The Resource Health and Education in the Sex Industry (RhED) established the Arrest Referral Program, which provides free legal support for street-based sex workers charged and liaises with the St Kilda Police in order to avoid going through the courts.

Arrest Referral Program co-ordinator Sally Boothby said while the St Kilda police were now fantastic in dealing with street-based sex workers, the law allowed for workers to be  charged by policemen who hadn't heard or seen the exchange of money for sex work.

“It has happened in the past where a street-based sex worker is living in St Kilda and walking to their local coffee shop and they have been charged because they’re in the red light area,” she said.

“If you have on your criminal history that you have a prostitution charge it can really work against you down the track if you are trying to get some other job.”

Despite the attitudinal change from the police and the courts to protect street-based sex workers, there has been no will by the Victorian Government to decriminalise either street-based sex work or just the selling of street-based sexual services.

In 2001, the Attorney-General Street Prostitution Advisory Board (AGSPAG) was set up to deal with the “untenable” and “unacceptable” situations faced by street-based sex workers in St Kilda.

The two key recommendations in the report were the establishment of tolerance areas, which are designated zones where street-based sex workers could legally solicit clients, and street worker centres which are government-funded safe houses that provide sex workers with a safe and clean environment to service clients.

Despite both tolerance zones and street worker centres being backed by Victoria Police at the time, the Bracks government did not implement either of the recommendations, nor did it implement most of the other recommendations in the report.

University of Melbourne  PhD student Rebecca Hiscock was one of the policy advisers for the AGSPAG report. She said that there was no governmental urgency to change the criminalisation of street-based sex work.

“Originally the government came out and supported all of recommendations [in the AGSPAG report],” Hiscock said.

“The day of the launch I was sitting in the office with a project manager and a couple of other people and we were listening to the radio … and Andrew Bolt was on 3AW.

“He started calling it taxpayer-funded brothels and as soon as I heard that I knew it was dead. It’s not going to happen. And within a couple of weeks the government completely backed away from it.

“Because the report blew up so spectacularly, nobody is going to touch [the issue].”

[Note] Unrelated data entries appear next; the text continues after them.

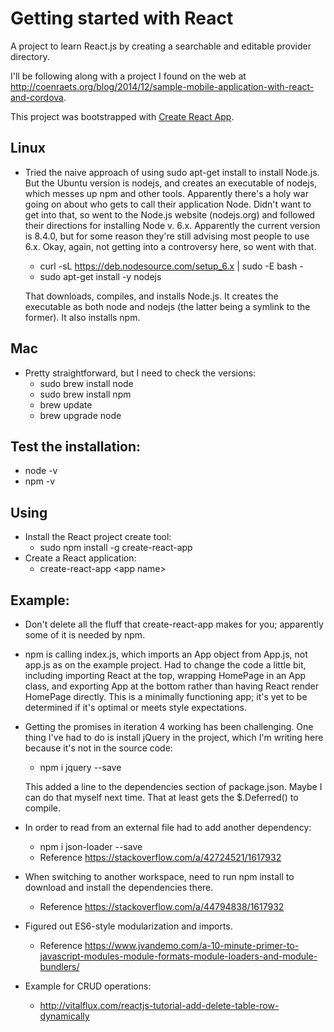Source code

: # Getting started with React

A project to learn React.js by creating a searchable and editable provider directory.

I'll be following along with a project I found on the web at <http://coenraets.org/blog/2014/12/sample-mobile-application-with-react-and-cordova>.

This project was bootstrapped with [Create React App](https://github.com/facebookincubator/create-react-app).

## Linux

* Tried the naive approach of using sudo apt-get install to install Node.js. But the Ubuntu version is nodejs, and creates an executable of nodejs, which messes up npm and other tools. Apparently there's a holy war going on about who gets to call their application Node. Didn't want to get into that, so went to the Node.js website (nodejs.org) and followed their directions for installing Node v. 6.x. Apparently the current version is 8.4.0, but for some reason they're still advising most people to use 6.x. Okay, again, not getting into a controversy here, so went with that.
  * curl -sL https://deb.nodesource.com/setup_6.x | sudo -E bash -
  * sudo apt-get install -y nodejs
  
  That downloads, compiles, and installs Node.js. It creates the executable as both node and nodejs (the latter being a symlink to the former). It also installs npm.

## Mac

* Pretty straightforward, but I need to check the versions:
  * sudo brew install node
  * sudo brew install npm
  * brew update
  * brew upgrade node
  
## Test the installation:

* node -v
* npm -v

## Using

* Install the React project create tool:
  * sudo npm install -g create-react-app
* Create a React application:
  * create-react-app &lt;app name&gt;

## Example:

* Don't delete all the fluff that create-react-app makes for you; apparently some of it is needed by npm.
* npm is calling index.js, which imports an App object from App.js, not app.js as on the example project. Had to change the code a little bit, including importing React at the top, wrapping HomePage in an App class, and exporting App at the bottom rather than having React render HomePage directly. This is a minimally functioning app; it's yet to be determined if it's optimal or meets style expectations.
* Getting the promises in iteration 4 working has been challenging. One thing I've had to do is install jQuery in the project, which I'm writing here because it's not in the source code:
  * npm i jquery --save
  
  This added a line to the dependencies section of package.json. Maybe I can do that myself next time. That at least gets the $.Deferred() to compile.
* In order to read from an external file had to add another dependency:
  * npm i json-loader --save
  * Reference <https://stackoverflow.com/a/42724521/1617932>

* When switching to another workspace, need to run npm install to download and install the dependencies there.
  * Reference <https://stackoverflow.com/a/44794838/1617932>

* Figured out ES6-style modularization and imports.
  * Reference <https://www.jvandemo.com/a-10-minute-primer-to-javascript-modules-module-formats-module-loaders-and-module-bundlers/>

* Example for CRUD operations:
  * <http://vitalflux.com/reactjs-tutorial-add-delete-table-row-dynamically>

Jane Green also argues that Australia has a long history of not recognising the voice of sex-worker organisations.

“I lobby at a state and federal level … There was a government submission process in the last four or five years where Christian and religious groups and a whole range of other interest groups were asked for opinions and sex worker groups were left and they were told that they weren’t relevant,” she said.

“There is a consistent attitude that we are not relevant in our own lives and our opinions are not worth listening to.”

For Kate Connett, it is stigma from the community that is preventing systematic change.

“When I was working on the streets women used to just disappear. They would just go and it would not be reported because no one cares about a fucking prostitute,” she said.

The Victorian Minister for Planning (and chair of the 2001 AGSPAG report), Victorian Minister for Health and Victorian Minister for Consumer Affairs declined the request for an interview.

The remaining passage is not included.